1STD Clinic, Department of Dermatovenereology, Örebro University Hospital, Örebro, and 2WHO Collaborating Centre for Gonorrhoea and other Sexually Transmitted Infections, Swedish Reference Laboratory for Pathogenic Neisseria, Department of Laboratory Medicine, Clinical Microbiology, Örebro University Hospital, Örebro, Sweden.

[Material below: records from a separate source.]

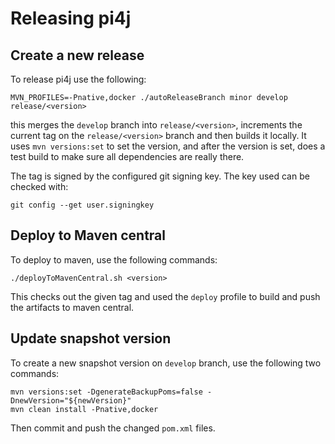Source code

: # Releasing pi4j

## Create a new release

To release pi4j use the following:

    MVN_PROFILES=-Pnative,docker ./autoReleaseBranch minor develop release/<version>

this merges the ``develop`` branch into ``release/<version>``, increments the current tag on the ``release/<version>``
branch and then builds it locally. It uses ``mvn versions:set``
to set the version, and after the version is set, does a test build to make sure all dependencies are really there.

The tag is signed by the configured git signing key. The key used can be checked with:

    git config --get user.signingkey

## Deploy to Maven central

To deploy to maven, use the following commands:

    ./deployToMavenCentral.sh <version>

This checks out the given tag and used the ``deploy`` profile to build and push the artifacts to maven central.

## Update snapshot version
To create a new snapshot version on ``develop`` branch, use the following two commands:

    mvn versions:set -DgenerateBackupPoms=false -DnewVersion="${newVersion}"
    mvn clean install -Pnative,docker

Then commit and push the changed ``pom.xml`` files.
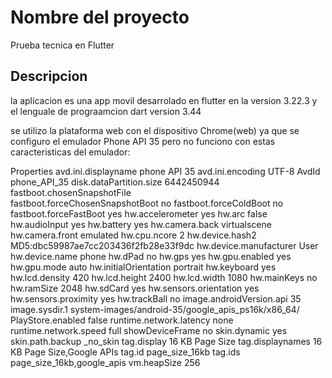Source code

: # Nombre del proyecto

Prueba tecnica en Flutter

## Descripcion

la aplicacion es una app movil desarrolado en flutter en la version 3.22.3 y el lenguale de prograamcion dart version 3.44

se utilizo la plataforma web con el dispositivo Chrome(web) ya que se configuro el emulador Phone API 35 pero no funciono
 con estas caracteristicas del emulador:

 Properties
avd.ini.displayname              phone API 35
avd.ini.encoding                 UTF-8
AvdId                            phone_API_35
disk.dataPartition.size          6442450944
fastboot.chosenSnapshotFile      
fastboot.forceChosenSnapshotBoot no
fastboot.forceColdBoot           no
fastboot.forceFastBoot           yes
hw.accelerometer                 yes
hw.arc                           false
hw.audioInput                    yes
hw.battery                       yes
hw.camera.back                   virtualscene
hw.camera.front                  emulated
hw.cpu.ncore                     2
hw.device.hash2                  MD5:dbc59987ae7cc203436f2fb28e33f9dc
hw.device.manufacturer           User
hw.device.name                   phone
hw.dPad                          no
hw.gps                           yes
hw.gpu.enabled                   yes
hw.gpu.mode                      auto
hw.initialOrientation            portrait
hw.keyboard                      yes
hw.lcd.density                   420
hw.lcd.height                    2400
hw.lcd.width                     1080
hw.mainKeys                      no
hw.ramSize                       2048
hw.sdCard                        yes
hw.sensors.orientation           yes
hw.sensors.proximity             yes
hw.trackBall                     no
image.androidVersion.api         35
image.sysdir.1                   system-images/android-35/google_apis_ps16k/x86_64/
PlayStore.enabled                false
runtime.network.latency          none
runtime.network.speed            full
showDeviceFrame                  no
skin.dynamic                     yes
skin.path.backup                 _no_skin
tag.display                      16 KB Page Size
tag.displaynames                 16 KB Page Size,Google APIs
tag.id                           page_size_16kb
tag.ids                          page_size_16kb,google_apis
vm.heapSize                      256



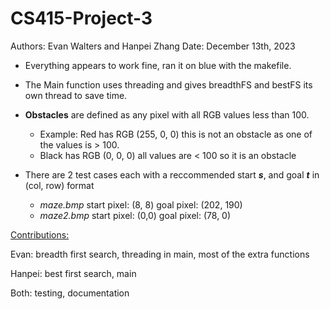 # CS415-Project-3
Authors: Evan Walters and Hanpei Zhang
Date: December 13th, 2023

- Everything appears to work fine, ran it on blue with the makefile. 
- The Main function uses threading and gives breadthFS and bestFS its own thread to save time.
- **Obstacles** are defined as any pixel with all RGB values less than 100.
  - Example: Red has RGB (255, 0, 0) this is not an obstacle as one of the values is > 100.
  - Black has RGB (0, 0, 0) all values are < 100 so it is an obstacle
 
- There are 2 test cases each with a reccommended start ***s***, and goal ***t*** in (col, row) format
    - *maze.bmp*   start pixel: (8, 8)   goal pixel: (202, 190)
    - *maze2.bmp*  start pixel: (0,0)    goal pixel: (78, 0)

<ins>Contributions:</ins>

Evan: breadth first search, threading in main, most of the extra functions

Hanpei: best first search, main

Both: testing, documentation
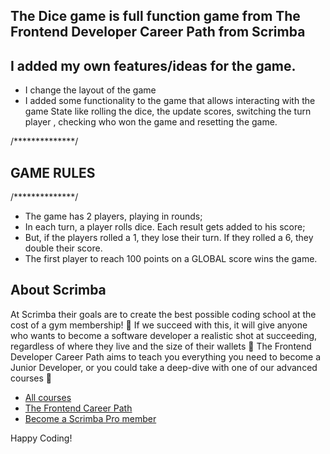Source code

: ## The Dice game is full function game from The Frontend Developer Career Path from Scrimba
## I added my own features/ideas for the game.

- I change the layout of the game
- I added some functionality to the game that allows interacting with the game State like rolling the dice,  the update scores, switching the turn player , checking who won the game and resetting the game.

/**************/
## GAME RULES ##
/**************/



- The game has 2 players, playing in rounds;
- In each turn, a player rolls dice. Each result gets added to his score;
- But, if the players rolled a 1, they lose their turn. If they rolled a 6, they double their score.
- The first player to reach 100 points on a GLOBAL score wins the game.





## About Scrimba

At Scrimba their goals are to create the best possible coding school at the cost of a gym membership! 💜
If we succeed with this, it will give anyone who wants to become a software developer a realistic shot at succeeding, regardless of where they live and the size of their wallets 🎉
The Frontend Developer Career Path aims to teach you everything you need to become a Junior Developer, or you could take a deep-dive with one of our advanced courses 🚀

- [All courses](https://scrimba.com/allcourses)
- [The Frontend Career Path](https://scrimba.com/learn/frontend)
- [Become a Scrimba Pro member](https://scrimba.com/pricing)

Happy Coding!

Trichomonas vaginalis infections represent the most common curable non-viral sexually transmitted infections (STIs) worldwide. Despite the high prevalence of infections, T. vaginalis has historically been underemphasized in STI control efforts. Trichomoniasis may cause vulvar irritation with malodorous discharge, dysuria and pelvic pain in women, and urethral discharge, dysuria and testicular pain in men. However, the infection may be asymptomatic in 50% of infected women and 70-80% in men. For diagnosis of trichomoniasis, microscopic examination of a wet mount preparation of vaginal secretions is the most frequently used method. This is a rapid and simple point-of-care test. If performed by an experienced microscopist, the specificity of wet mount microscopy can be high, however, the sensitivity is suboptimal, i.e. ranging from about 44% to 68% in women and even lower in men in comparison with highly sensitive and specific nucleic acid amplification tests (NAATs). The aim of this study was to investigate the prevalence of T. vaginalis infections among patients attending an STI clinic in Sweden using the APTIMA Trichomonas vaginalis assay. During the study period, urine specimens from 501 males and 460 females, and vaginal swabs from additional 160 females were collected. Only one specimen positive in the APTIMA T. vaginalis assay was identified and the prevalence of T. vaginalis infection was accordingly 0.09% in this STI population in Sweden. T. vaginalis infections have previously been associated with higher age of females as well as with ethnicity, i.e. black race. In the present study, only 9% of the females were more than 40 years of age and ethnicity was not adequately recorded. The limitations of this study were the low number of women ≥40 years and the lack of appropriate recording of ethnicity. Additional studies are crucial to provide evidence-based data regarding the prevalence of T. vaginalis infections in Sweden as well as in additional countries.